Bran’s ass bobs up and down a few more times and beyond him, I hear Avery moan. It pisses me off even more when it comes out sounding completely forced. I know her well enough to know what she sounds like when she’s faking it. She’s fucked nearly every football player on the team in one way or another and then dished the details to me for years, telling me all the ways they either rocked or sucked in bed and how to get through it, a girl has to sometimes just … fake an orgasm so they’ll finish and be done.
The only player left is—or rather was—Brandon. My boyfriend. My ex- boyfriend.
Bran doesn’t even seem to notice the high-pitched falsetto of her moan. He pumps his hips harder, cursing as he gets closer to climax. Neither one of them even realizes I’m here, standing in the doorway with my eighteenth birthday party still going hard behind me—a party they threw.
Lights flash. Music thumps. People pass by in the hall. It’d been a surprise party, and well, I suppose it's now a double whammy of fucking surprises. Literally .
Grayson Rowe stops behind me, the drink in his hand sloshing over the rim of a crystal glass—no red solo cups for the elite soon-to-be senior class of Silverwood Prep. He gapes into the room that I just walked into. Without thinking, I snatch the glass from his grip and tip it back, downing the mixture of rum and something carbonated fast, half-hoping that if I’m drunk enough this whole scene will change.
It doesn’t.
“Holy shit!” Grayson yells. “Is that?—”
“Move.” I cut him off, shoving the now empty crystal glass against his chest as more people stop to see what all the drama is about.

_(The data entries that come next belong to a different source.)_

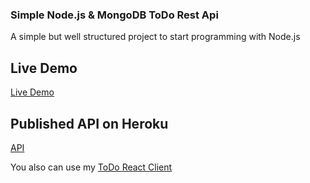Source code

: ### Simple Node.js & MongoDB ToDo Rest Api

A simple but well structured project to start programming with Node.js

## Live Demo
[Live Demo](https://mybitbird.github.io/todo-react-client/) 

## Published API on Heroku

[API](https://bitbirdtodo.herokuapp.com/api/tasks) 


You also can use my  [ToDo React Client](https://github.com/MyBitBird/todo-react-client) 

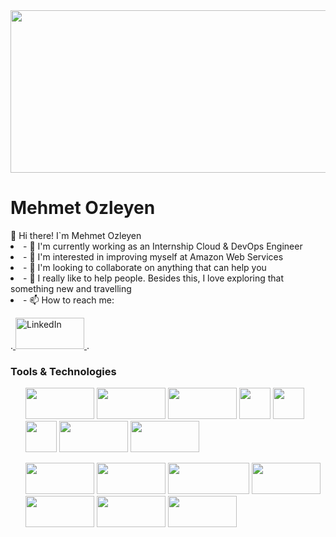 <img src="https://www.prepaway.com/design/img/courses/9475.jpg" width="1800px" height="260px">
<h1><strong>Mehmet Ozleyen</strong></h1>
👋 Hi there!  I`m Mehmet Ozleyen
<li>- 🔭 I'm currently working as an Internship Cloud & DevOps Engineer</li>
<li>- 🌱 I'm interested in improving myself at Amazon Web Services</li>
<li>- 👯 I'm looking to collaborate on anything that can help you</li>
<li>- 🤔 I really like to help people. Besides this, I love exploring that something new and travelling</li>
<li>- 📫 How to reach me: </li>
<body>
<p>.<a href="https://www.linkedin.com/in/mehmet-ozleyen/" target="_blank"  rel="noopener noreferrer">
<img src="https://user-images.githubusercontent.com/94003285/160731003-4e6ab064-1fa0-4e04-beb8-f207e2312932.png" alt="LinkedIn" width="110px" height="50px">
</a>.</p>
</body>
<h3>Tools & Technologies</h3>
 <ul>  
<img src="https://www.turbogeek.co.uk/wp-content/uploads/2018/11/hashicorp-terraform-banner.png" width="110" height="50">  <img src="https://res.cloudinary.com/practicaldev/image/fetch/s--0h5bkq-D--/c_imagga_scale,f_auto,fl_progressive,h_900,q_auto,w_1600/https://dev-to-uploads.s3.amazonaws.com/i/i0dyl2hs1upd539p6k25.jpg" width="110" height="50">  <img src="https://www.zend.com/sites/default/files/image/2019-09/plugin-aws.jpg" width="110" height="50">  <img src="https://logos-download.com/wp-content/uploads/2018/09/Kubernetes_Logo.png" width="50" height="50"> <img src="https://1000logos.net/wp-content/uploads/2017/03/Symbol-Linux.jpg" width="50px" height="50px"> <img src="https://upload.wikimedia.org/wikipedia/commons/thumb/9/9a/Visual_Studio_Code_1.35_icon.svg/2048px-Visual_Studio_Code_1.35_icon.svg.png" width="50" height="50"> <img src="https://www.kindpng.com/picc/m/715-7156771_grafana-png-grafana-logo-transparent-png.png" width="110" height="50"> <img src="https://www.seekpng.com/png/detail/321-3216936_jira-agile-logo-jira-service-desk-logo.png" width="110" height="50">  
</ul>
<ul>
<img src="https://res.cloudinary.com/practicaldev/image/fetch/s--Tnjdmvd3--/c_imagga_scale,f_auto,fl_progressive,h_900,q_auto,w_1600/https://dev-to-uploads.s3.amazonaws.com/i/iut5bis60lukw02yoe3j.jpg" width="110" height="50"> 
<img src="https://cms-assets.tutsplus.com/uploads/users/1199/posts/25940/preview_image/ansible.png" width="110" height="50">  <img src="https://www.kindpng.com/picc/m/745-7454540_apache-maven-hd-png-download.png" width="130" height="50">
<img src="https://flyclipart.com/thumbs/set-up-docker-swarm-cluster-using-consul-dzone-cloud-docker-swarm-logo-1074961.png" width="110" height="50">  <img src="https://www.devopstechlab.com/wp-content/uploads/2018/01/jenkins-banner-1500x430.jpg" width="110" height="50"> 
<img src="https://cdn.hashnode.com/res/hashnode/image/upload/v1648922226106/ReijKvWX1.png" width="110" height="50">  <img src="https://www.cncf.io/wp-content/uploads/2020/08/prometheusBanner-1.png" width="110" height="50"> 
 </ul>







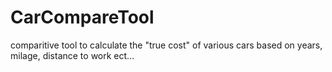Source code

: # CarCompareTool
comparitive tool to calculate the "true cost" of various cars based on years, milage, distance to work ect...
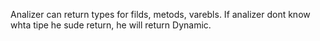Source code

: Analizer can return types for filds, metods, varebls. 
If analizer dont know whta tipe he sude return, he will return Dynamic.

“Oh, my God!” Avery’s shriek fills my ears, but I’m already halfway down the hall.
Anger burns in my gut, churning around and around as bile builds up in my throat. I move quickly into the living room of Avery’s parents’ lake house where half of Silverwood Prep is currently grinding to the music blaring from the surround sound speakers.
“Hey, birthday girl!”
“Happy birthday, Jules!”
“Yo, Juliet!”
Feeling like I’m walking through another one of my nightmares, I ignore those calling out for me and make a beeline straight for the hallway between the kitchen and the four-car garage. Hardly anyone knows about the bathroom back there and it’ll give me a chance to calm down and think rationally.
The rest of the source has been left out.